Of even greater importance descriptively, the normative evaluations tell us when the foregone or gained CS was so small as to be descriptively uninteresting. In many instances, the absolute value of the CS is de minimis, accepting of course that one can identify thresholds for CS being unimportant (e.g., one cent, five cents, 5% of some premium, and so on). And the point is just to trace out the effect of different thresholds of interest on inferences, in the spirit of the old “payoff dominance” calculations of rejections of standard theory in experimental economics (Harrison 1989, 1992, 1994). An implication is that one should never rely on correlations of risk preferences with the insurance purchase decision as a metric of predictive accuracy, as in Jaspersen et al. (2022), since many of those decisions might be extremely poorly incentivized.Footnote 40 The same is true of linear regressions that look for additive associations of multiple risk parameters with the insurance purchase decision, again as in Jaspersen et al. (2022).Footnote 41

4 The methodological contrast

The empirical literature in behavioral insurance can be classified into two broad categories from a methodological perspective. One reason for doing this is to point out the advantages and disadvantages of each approach, and to suggest ways that hybrid approaches might mitigate these disadvantages.

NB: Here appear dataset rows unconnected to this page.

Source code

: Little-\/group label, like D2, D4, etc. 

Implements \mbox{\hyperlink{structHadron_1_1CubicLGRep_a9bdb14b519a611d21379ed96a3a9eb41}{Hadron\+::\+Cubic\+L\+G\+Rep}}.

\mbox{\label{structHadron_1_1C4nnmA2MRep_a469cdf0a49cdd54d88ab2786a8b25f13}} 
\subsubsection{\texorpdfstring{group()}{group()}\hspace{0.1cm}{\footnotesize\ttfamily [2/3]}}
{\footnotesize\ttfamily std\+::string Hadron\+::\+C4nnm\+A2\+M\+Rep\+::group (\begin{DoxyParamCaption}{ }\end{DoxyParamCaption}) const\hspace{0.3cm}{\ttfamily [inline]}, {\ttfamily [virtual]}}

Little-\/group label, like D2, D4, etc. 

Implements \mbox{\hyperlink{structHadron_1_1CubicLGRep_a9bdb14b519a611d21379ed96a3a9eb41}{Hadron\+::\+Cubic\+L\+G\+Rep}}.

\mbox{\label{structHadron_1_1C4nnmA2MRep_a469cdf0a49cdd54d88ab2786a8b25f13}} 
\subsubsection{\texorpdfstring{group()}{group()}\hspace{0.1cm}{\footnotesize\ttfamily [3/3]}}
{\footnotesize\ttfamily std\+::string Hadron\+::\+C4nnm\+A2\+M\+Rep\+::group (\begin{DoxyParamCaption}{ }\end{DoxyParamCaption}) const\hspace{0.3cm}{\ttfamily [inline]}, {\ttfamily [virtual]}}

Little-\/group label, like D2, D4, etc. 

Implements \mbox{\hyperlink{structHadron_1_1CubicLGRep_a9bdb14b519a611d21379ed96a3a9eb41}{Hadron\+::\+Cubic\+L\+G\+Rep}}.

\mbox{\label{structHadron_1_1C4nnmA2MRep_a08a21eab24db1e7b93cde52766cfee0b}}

The first approach is a “tops down” methodology, illustrated in Sect. 3, that starts with some observed field data that has certain essential features of an experimental design, and asks what identifying restrictions are needed to make certain inferences about behavior. It does not matter if the experimental design was not the intended to aid these inferences: it might just be as simple as the customer being offered a menu of alternative contracts. Indeed, it is often just a menu of insurance contracts with the only objective differences being the deductible and the premium of each contract. The advantage of this approach, of course, is that it directly places the researcher and her inferences in the field, in the domain of naturally occurring behavior. The disadvantage is that the identifying restrictions, in terms of risk preferences and subjective beliefs of the customer, often need to be very severe indeed. One of the concerns with this literature is that it often leads to claims that some non-standard behavioral pattern or “friction” has to be at work in order to explain the observed data adequately. The risk here is that the severe identifying assumptions with respect to risk preferences and subjective beliefs might also have explained some or all of those observed data patterns. We highlight the severity of these restrictions in Sect. 3, and link them to alternative hypotheses that could account for the observed data.

The second approach is a “bottoms up” methodology, illustrated in Sect. 4, that starts with some structural theory about how insurance decisions are made, then designs experiments to allow one to identify the “behavioral moving parts” of that structural theory. There is no need for the structural theory to be limited to familiar, standard models of risk preferences or subjective beliefs, but they are often a natural starting place. The strength of this approach is that it directly connects the researcher and her inferences to a structural theory, so that there should be no ambiguity over what the resulting inferences about behavior mean. One limitation of the application of this approach is that it is often applied only to convenience sample of university students, even though there have long been “artefactual field experiments” doing exactly the same thing with inconvenient samples that are representative of populations. The use of “auxiliary” artefactual tasks to statistically condition inferences about behavior is the methodological contribution coming from having structural models of behavior, whether that methodological insight is then applied in the laboratory or the field.Footnote 42

Where the “tops down” and “bottoms up” approaches sharply conflict is when we move from descriptive analyses of behavior to normative analyses of behavior (Harrison 2019). If something is modeled as a “friction” or a “mistake,” rather than a preference or a belief, we face different challenges when normatively evaluating behavior. In the former case there is a presumption that removing or overcoming the “friction” or “mistake” will improve welfare for individuals deciding whether to purchase insurance or not. In the later case we need to investigate further if the preference or belief provides a basis for normative inference, as stressed by Harrison and Ross (2018). But it is often the case that the preference or belief are normatively attractive, in the “consumer sovereignty” spirit of welfarism (that welfare judgements should be made on the basis of the preferences and beliefs of the affected individuals). So we quickly end up with sharply different normative implications of the “tops down” and “bottoms up” approaches.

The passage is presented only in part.